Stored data
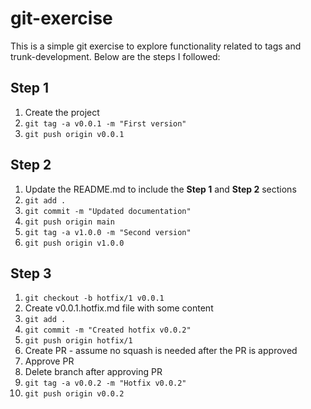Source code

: # git-exercise

This is a simple git exercise to explore functionality related to tags and trunk-development. Below are the steps I followed:

## Step 1

1. Create the project
2. `git tag -a v0.0.1 -m "First version"`
3. `git push origin v0.0.1`

## Step 2

1. Update the README.md to include the **Step 1** and **Step 2** sections
2. `git add .`
3. `git commit -m "Updated documentation"`
4. `git push origin main`
5. `git tag -a v1.0.0 -m "Second version"`
6. `git push origin v1.0.0`

## Step 3

1. `git checkout -b hotfix/1 v0.0.1`
2. Create v0.0.1.hotfix.md file with some content
3. `git add .`
4. `git commit -m "Created hotfix v0.0.2"`
5. `git push origin hotfix/1`
6. Create PR - assume no squash is needed after the PR is approved
7. Approve PR
8. Delete branch after approving PR
9. `git tag -a v0.0.2 -m "Hotfix v0.0.2"`
10. `git push origin v0.0.2`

Brief | Set down the data again, exactly, without images.

Exercise output |
Source code

: # git-exercise

This is a simple git exercise to explore functionality related to tags and trunk-development. Below are the steps I followed:

## Step 1

1. Create the project
2. `git tag -a v0.0.1 -m "First version"`
3. `git push origin v0.0.1`

## Step 2

1. Update the README.md to include the **Step 1** and **Step 2** sections
2. `git add .`
3. `git commit -m "Updated documentation"`
4. `git push origin main`
5. `git tag -a v1.0.0 -m "Second version"`
6. `git push origin v1.0.0`

## Step 3

1. `git checkout -b hotfix/1 v0.0.1`
2. Create v0.0.1.hotfix.md file with some content
3. `git add .`
4. `git commit -m "Created hotfix v0.0.2"`
5. `git push origin hotfix/1`
6. Create PR - assume no squash is needed after the PR is approved
7. Approve PR
8. Delete branch after approving PR
9. `git tag -a v0.0.2 -m "Hotfix v0.0.2"`
10. `git push origin v0.0.2`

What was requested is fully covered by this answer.